# [Task]
Please take the records that follow and repeat exactly the lines starting with the line with "- Distr_LA.configure(hostfile, number" and going on through the line with "- Distr_LA.distr_mult(a, b, [optional".

# [The input]

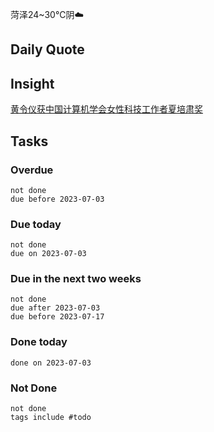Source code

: 菏泽24~30℃阴☁️

## Daily Quote

## Insight

[黄令仪获中国计算机学会女性科技工作者夏培肃奖](https://www.tsinghua.org.cn/info/1014/12739.htm)



## Tasks
### Overdue
```tasks
not done
due before 2023-07-03
```

### Due today
```tasks
not done
due on 2023-07-03
```

### Due in the next two weeks
```tasks
not done
due after 2023-07-03
due before 2023-07-17
```

### Done today
```tasks
done on 2023-07-03
```

### Not Done
```tasks
not done
tags include #todo
```
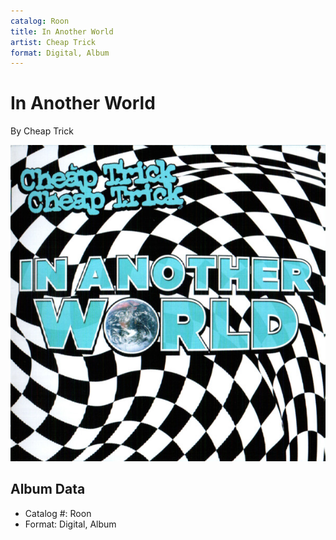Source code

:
 ```yaml
---
catalog: Roon
title: In Another World
artist: Cheap Trick
format: Digital, Album
---
```


# In Another World

By Cheap Trick

![](../../assets/albumcovers/Cheap_Trick-In_Another_World.png)

## Album Data

- Catalog #: Roon
- Format: Digital, Album

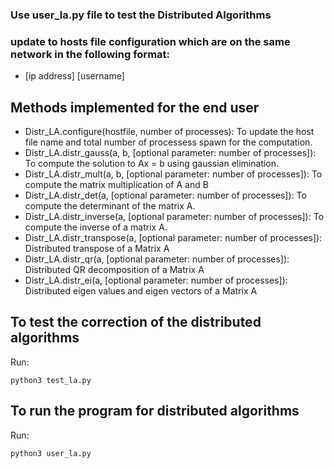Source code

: 
### Use user_la.py file to test the Distributed Algorithms
### update to hosts file configuration which are on the same network in the following format: 
- [ip address] [username]

## Methods implemented for the end user 
- Distr_LA.configure(hostfile, number of processes): To update the host file name and total number of processess spawn for the computation. 
- Distr_LA.distr_gauss(a, b, [optional parameter: number of processes]): To compute the solution to Ax = b using gaussian elimination. 
- Distr_LA.distr_mult(a, b, [optional parameter: number of processes]): To compute the matrix multiplication of A and B
- Distr_LA.distr_det(a, [optional parameter: number of processes]): To compute the determinant of the matrix A.
- Distr_LA.distr_inverse(a, [optional parameter: number of processes]): To compute the inverse of a matrix A.
- Distr_LA.distr_transpose(a, [optional parameter: number of processes]): Distributed transpose of a Matrix A
- Distr_LA.distr_qr(a, [optional parameter: number of processes]): Distributed QR decomposition of a Matrix A
- Distr_LA.distr_ei(a, [optional parameter: number of processes]): Distributed eigen values and eigen vectors of a Matrix A



## To test the correction of the distributed algorithms 
Run: 
```
python3 test_la.py
```

## To run the program for  distributed algorithms 
Run: 
```
python3 user_la.py
```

# [Answer section]
- Distr_LA.configure(hostfile, number of processes): To update the host file name and total number of processess spawn for the computation. 
- Distr_LA.distr_gauss(a, b, [optional parameter: number of processes]): To compute the solution to Ax = b using gaussian elimination. 
- Distr_LA.distr_mult(a, b, [optional parameter: number of processes]): To compute the matrix multiplication of A and B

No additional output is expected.